2000 kilometres on a motorbike

On a motorbike for four weeks… what an experience!

2000 kilometres on a motorbike

Two years ago, I travelled to small towns and villages across Punjab to understand how electoral politics operates at this level and blogged daily from the field. For this four-week and 2000 kilometre voyage, I chose to ride a motorbike.

Most of my friends thought I was trying to emulate Che Guevera, the Latin American revolutionary famous for riding a bike across that vast continent and writing his Motorcycle Dairies.

Though I enjoyed the comparison with the world renowned ‘T-shirt icon’, I had my own reasons.

My experience of working in villages told me that villagers have their own subtle ways of judging a stranger and the vehicle that he/she rides has profound impact on their responses and reactions. They have pretty good idea about how to receive a saeen in a cavalcade or greet a sahib on a four-wheeler or play host to a mediaperson in a branded van.

Like a reflex action, the presence of a particular stranger makes them tailor their behaviour in specific manner. The worse is when they decide to please you by first assessing what you want to hear and then tell you the same.

Travellers to far-flung villages will acknowledge that even animals can recognise an alien by his dress and vehicle. But let me assure you, not a single dog barked nor did a cow mooed at me during during that journey. My unassuming two-wheeler set off no status alarms and I could whiz past unnoticed.

Being an idealist, I wanted to experience things as they are. I needed a camouflage -- and the bike proved to be a perfect one.

My well-wishers were worried about my safety. I, too, had concerns and wanted to take as much precautions as possible. I googled and then searched the market for a ‘real’ helmet. The plastic cap that bikers generally wear is alright but it can hardly pass any substantial crash test. Helmet that withstands such a test may cost as much as the bike. Yet, I decided to go with the best in the popular varieties. That meant I would not only have to secure my bike from theft but guard the helmet as well.

I had planned to travel 80 to 100 kilometres a day with three or more stopovers. That sounds quite tiresome but it really wasn’t, because I avoided highways and instead used small village roads. There was very little traffic on these roads, and if you count out all the donkeys and camel carts, you are left only with fellow bikers with an occasional car zooming past.

Also read: Motorcycle or menace

I can assure you that plying on these roads for 100 kilometre in one go causes less fatigue than a 10km trip on Lahore roads. More importantly, on congested city roads you have to strictly focus on ‘driving’ while on those lonely tracks, you can imagine yourself riding a plane on auto-pilot, and enjoy the surroundings -- the colourful sky at sunrise, green fields and farmers working in the fields, and butterflies fluttering by.

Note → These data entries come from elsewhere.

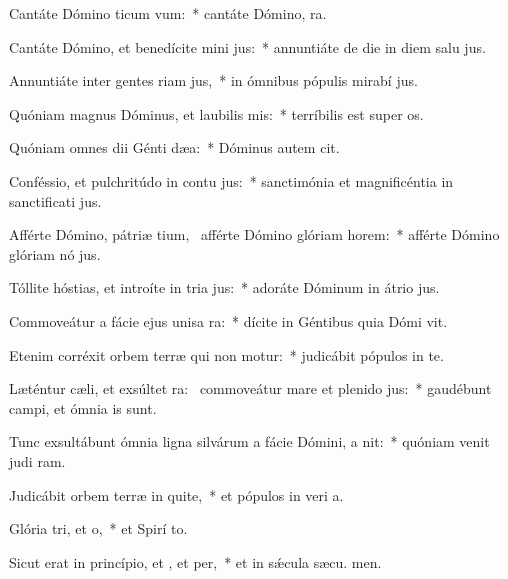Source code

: \item Cantáte Dómino ticum vum:~* cantáte Dómino,  ra.
\item Cantáte Dómino, et benedícite mini jus:~* annuntiáte de die in diem salu jus.
\item Annuntiáte inter gentes riam jus,~* in ómnibus pópulis mirabí jus.
\item Quóniam magnus Dóminus, et laubilis mis:~* terríbilis est super  os.
\item Quóniam omnes dii Génti dæa:~* Dóminus autem  cit.
\item Conféssio, et pulchritúdo in contu jus:~* sanctimónia et magnificéntia in sanctificati jus.
\item Afférte Dómino, pátriæ tium,~\pscross{} afférte Dómino glóriam  horem:~* afférte Dómino glóriam nó jus.
\item Tóllite hóstias, et introíte in tria jus:~* adoráte Dóminum in átrio  jus.
\item Commoveátur a fácie ejus unisa ra:~* dícite in Géntibus quia Dómi vit.
\item Etenim corréxit orbem terræ qui non motur:~* judicábit pópulos in te.
\item Læténtur cæli, et exsúltet ra:~\pscross{} commoveátur mare et plenido jus:~* gaudébunt campi, et ómnia   is sunt.
\item Tunc exsultábunt ómnia ligna silvárum a fácie Dómini, a nit:~* quóniam venit judi ram.
\item Judicábit orbem terræ in quite,~* et pópulos in veri a.
\item Glória tri, et o,~* et Spirí to.
\item Sicut erat in princípio, et , et per,~* et in sǽcula sæcu. men.
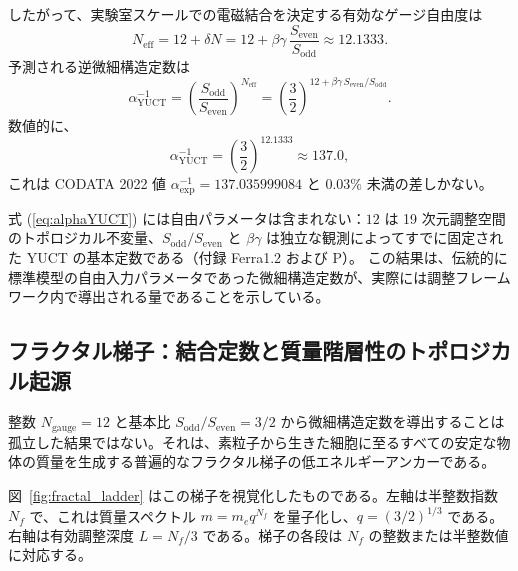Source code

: \documentclass[12pt,a4paper]{article}
\begin{document}
	したがって、実験室スケールでの電磁結合を決定する有効なゲージ自由度は
	\begin{equation}
		N_{\mathrm{eff}} = 12 + \delta N = 12 + \beta\gamma\,\frac{S_{\mathrm{even}}}{S_{\mathrm{odd}}} \approx 12.1333 .
	\end{equation}
	予測される逆微細構造定数は
	\begin{equation}
		\boxed{\alpha^{-1}_{\mathrm{YUCT}} = \left( \frac{S_{\mathrm{odd}}}{S_{\mathrm{even}}} \right)^{N_{\mathrm{eff}}}
			= \left( \frac{3}{2} \right)^{12 + \beta\gamma\,S_{\mathrm{even}}/S_{\mathrm{odd}}} } .
		\label{eq:alphaYUCT}
	\end{equation}
	数値的に、
	\[
	\alpha^{-1}_{\mathrm{YUCT}} = \left( \frac{3}{2} \right)^{12.1333} \approx 137.0 ,
	\]
	これは CODATA 2022 値 \(\alpha^{-1}_{\mathrm{exp}} = 137.035999084\) と \(0.03\%\) 未満の差しかない。
	
	式 (\ref{eq:alphaYUCT}) には自由パラメータは含まれない：\(12\) は 19 次元調整空間のトポロジカル不変量、\(S_{\mathrm{odd}}/S_{\mathrm{even}}\) と \(\beta\gamma\) は独立な観測によってすでに固定された YUCT の基本定数である（付録 Ferra1.2 および P）。  
	この結果は、伝統的に標準模型の自由入力パラメータであった微細構造定数が、実際には調整フレームワーク内で導出される量であることを示している。
	
	\subsection{フラクタル梯子：結合定数と質量階層性のトポロジカル起源}
	\label{sec:fractal_ladder}
	
	整数 \(N_{\mathrm{gauge}}=12\) と基本比 \(S_{\mathrm{odd}}/S_{\mathrm{even}}=3/2\) から微細構造定数を導出することは孤立した結果ではない。それは、素粒子から生きた細胞に至るすべての安定な物体の質量を生成する普遍的なフラクタル梯子の低エネルギーアンカーである。
	
	図~\ref{fig:fractal_ladder} はこの梯子を視覚化したものである。左軸は半整数指数 \(N_f\) で、これは質量スペクトル \(m = m_e q^{N_f}\) を量子化し、\(q = (3/2)^{1/3}\) である。右軸は有効調整深度 \(L = N_f/3\) である。梯子の各段は \(N_f\) の整数または半整数値に対応する。
	
\end{document}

My worst nightmare was when my bike broke down in the middle of nowhere. I was on the long, bumpy track on the west of river Chenab, passing through Thal desert, from Khushab to Jhang, when probably too consumed by the scenes of vast channay ke khait I ran into a dune and overturned. I hurt my knee and broke the handle bar so badly that it was difficult to drag it for even a few metres.

I thought that my voyage was over. I stopped a biker to inquire about any nearby workshop. He assured me he would send back a mechanic. Within minutes, my saviour arrived, and that too with a tool kit. He towed my bike to his workshop that was bigger and better equipped than any I had visited in Lahore. He even had a lathe machine.

After he had repaired the broken parts, I was off again -- to Atthara Hazari, near Jhang -- just two hours later than I had expected.

That’s when I thought motorcycles should be declared our national automobiles!